The background was Car Number Six.

Then, the subject of the photo began to materialize in the center of the frame.

It was the back of a man’s head. The man was wearing a heavy canvas work jacket. A yellow rubber glove was visible near the bottom of the frame, holding something square.

Marcus was looking at a photograph of the back of his own head.

He was looking at a photograph of himself, kneeling on the floor of Car Six, holding a photograph.

The perspective of the shot was looking slightly downward.

The photographer was standing directly behind him. Right now.

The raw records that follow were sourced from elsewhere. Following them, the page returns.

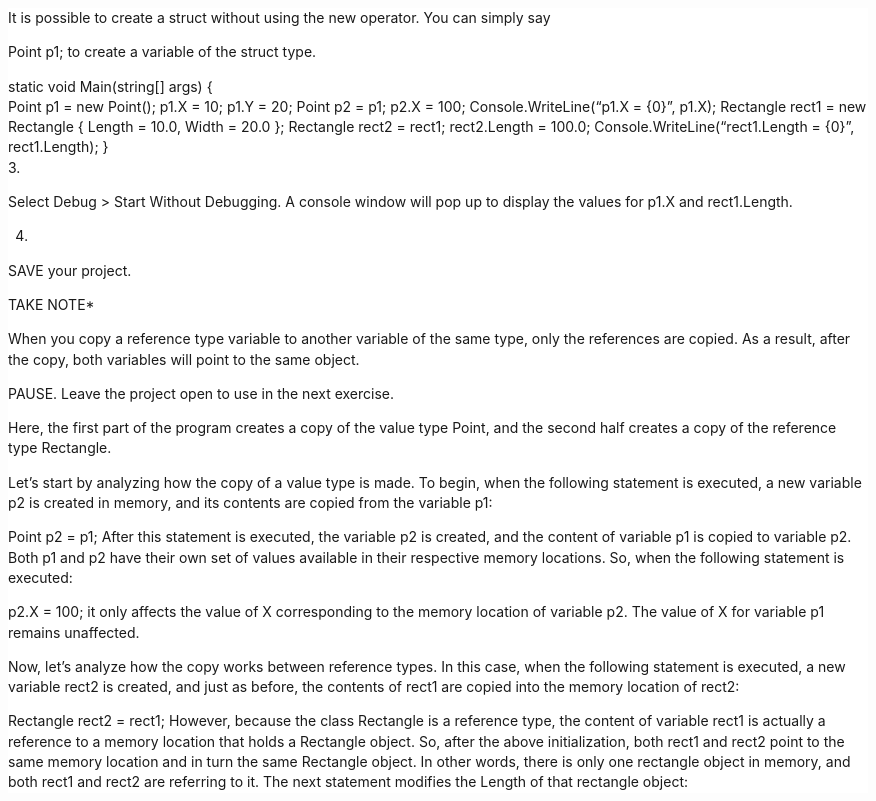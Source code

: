It is possible to create a struct without using the new operator. You can simply say

 Point p1; 
to create a variable of the struct type.

 static void Main(string[] args)
{  
   Point p1 = new Point();
   p1.X = 10;
   p1.Y = 20;
   Point p2 = p1;
   p2.X = 100;
   Console.WriteLine(“p1.X = {0}”, p1.X);
   Rectangle rect1 = new Rectangle
      { Length = 10.0, Width = 20.0 };
   Rectangle rect2 = rect1;
   rect2.Length = 100.0;
   Console.WriteLine(“rect1.Length = {0}”,
     rect1.Length);
}  
3.

Select Debug > Start Without Debugging. A console window will pop up to display the values for p1.X and rect1.Length.

4.

SAVE your project.

TAKE NOTE*

When you copy a reference type variable to another variable of the same type, only the references are copied. As a result, after the copy, both variables will point to the same object.

PAUSE. Leave the project open to use in the next exercise.

Here, the first part of the program creates a copy of the value type Point, and the second half creates a copy of the reference type Rectangle.

Let’s start by analyzing how the copy of a value type is made. To begin, when the following statement is executed, a new variable p2 is created in memory, and its contents are copied from the variable p1:

Point p2 = p1;
After this statement is executed, the variable p2 is created, and the content of variable p1 is copied to variable p2. Both p1 and p2 have their own set of values available in their respective memory locations. So, when the following statement is executed:

p2.X = 100;
it only affects the value of X corresponding to the memory location of variable p2. The value of X for variable p1 remains unaffected.

Now, let’s analyze how the copy works between reference types. In this case, when the following statement is executed, a new variable rect2 is created, and just as before, the contents of rect1 are copied into the memory location of rect2:

Rectangle rect2 = rect1;
However, because the class Rectangle is a reference type, the content of variable rect1 is actually a reference to a memory location that holds a Rectangle object. So, after the above initialization, both rect1 and rect2 point to the same memory location and in turn the same Rectangle object. In other words, there is only one rectangle object in memory, and both rect1 and rect2 are referring to it. The next statement modifies the Length of that rectangle object:

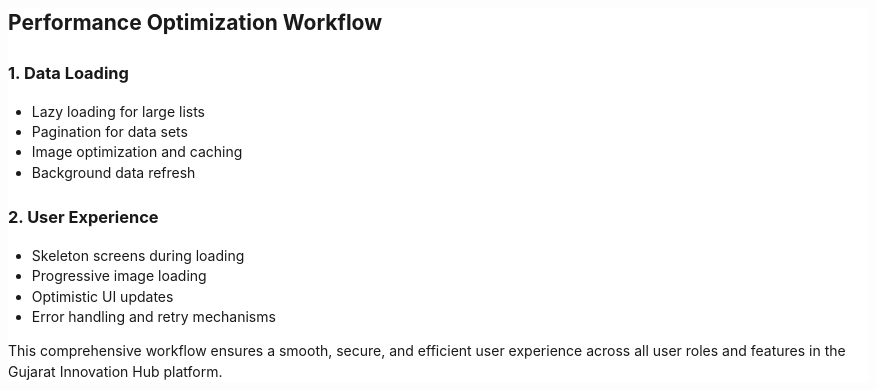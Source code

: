 ## Performance Optimization Workflow

### 1. Data Loading
- Lazy loading for large lists
- Pagination for data sets
- Image optimization and caching
- Background data refresh

### 2. User Experience
- Skeleton screens during loading
- Progressive image loading
- Optimistic UI updates
- Error handling and retry mechanisms

This comprehensive workflow ensures a smooth, secure, and efficient user experience across all user roles and features in the Gujarat Innovation Hub platform.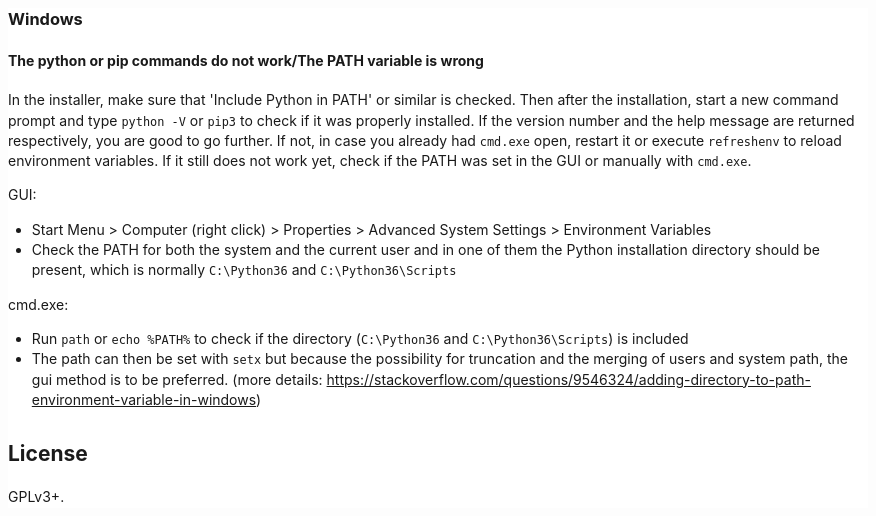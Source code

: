 ### Windows
#### The python or pip commands do not work/The PATH variable is wrong

In the installer, make sure that 'Include Python in PATH' or similar is checked. Then after the installation, start a new command prompt and type `python -V` or `pip3` to check if it was properly installed. If the version number and the help message are returned respectively, you are good to go further. If not, in case you already had `cmd.exe` open, restart it or execute `refreshenv` to reload environment variables.
If it still does not work yet, check if the PATH was set in the GUI or manually with `cmd.exe`.

GUI:

- Start Menu > Computer (right click) > Properties > Advanced System Settings > Environment Variables
- Check the PATH for both the system and the current user and in one of them the Python installation directory should be present, which is normally `C:\Python36` and `C:\Python36\Scripts`

cmd.exe:

- Run `path` or `echo %PATH%` to check if the directory (`C:\Python36` and `C:\Python36\Scripts`) is included
- The path can then be set with `setx` but because the possibility for truncation and the merging of users and system path, the gui method is to be preferred. (more details: https://stackoverflow.com/questions/9546324/adding-directory-to-path-environment-variable-in-windows)

## License
GPLv3+.
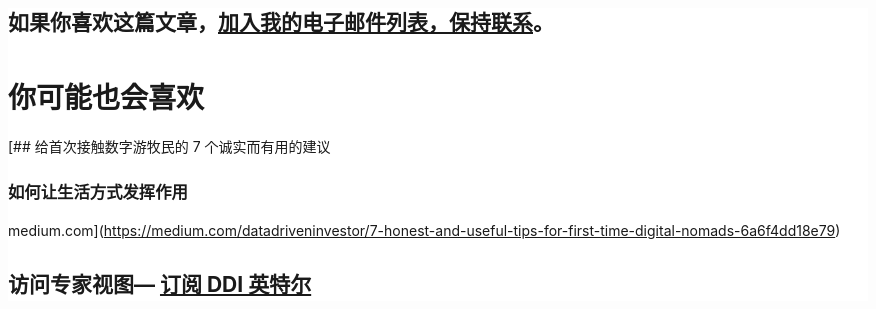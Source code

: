 ## 如果你喜欢这篇文章，[加入我的电子邮件列表，保持联系](https://minimalistfocus.com/email-list/)。

# 你可能也会喜欢

[](https://medium.com/datadriveninvestor/7-honest-and-useful-tips-for-first-time-digital-nomads-6a6f4dd18e79) [## 给首次接触数字游牧民的 7 个诚实而有用的建议

### 如何让生活方式发挥作用

medium.com](https://medium.com/datadriveninvestor/7-honest-and-useful-tips-for-first-time-digital-nomads-6a6f4dd18e79) 

## 访问专家视图— [订阅 DDI 英特尔](https://datadriveninvestor.com/ddi-intel)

Every nerve in Marcus’s body screamed. The hairs on the back of his neck stood on end. He felt a sudden, freezing drop in temperature in the air directly behind his spine. He could smell it now—beneath the chemical tang of the Polaroid film was the foul, stagnant stench of something old and dead.

He heard a sound.

It was a slow, wet inhalation, like air being drawn through a crushed windpipe.

Marcus couldn’t move. He was locked in a state of absolute, petrifying terror. His brain demanded he turn around, demanded he fight, but his muscles were utterly unresponsive.

Right beside his left ear, so close he could feel the unnatural cold of its breath, a voice whispered. It didn’t sound human. It sounded like the grinding of dry bones and the tearing of wet meat.

“Smile.”

A deafening, high-pitched whine filled the air—the sound of a camera flash capacitor charging to full capacity.

Marcus closed his eyes.

Whir-click.

The blinding white light of the flash exploded in the dark car, illuminating the glass window directly in front of him like a mirror.

For a fraction of a second before the darkness swallowed him completely, the flash burned an image into his retinas.

He saw his own terrified face in the glass.

And directly behind him, looming over his shoulder, he saw the pale, hairless face from the photograph, its jaw unhinged, revealing rows of needle-like teeth, its pale, multi-jointed fingers holding a vintage Polaroid camera right next to his head.

The flash faded.

The darkness returned.

And Marcus was no longer alone in the dark.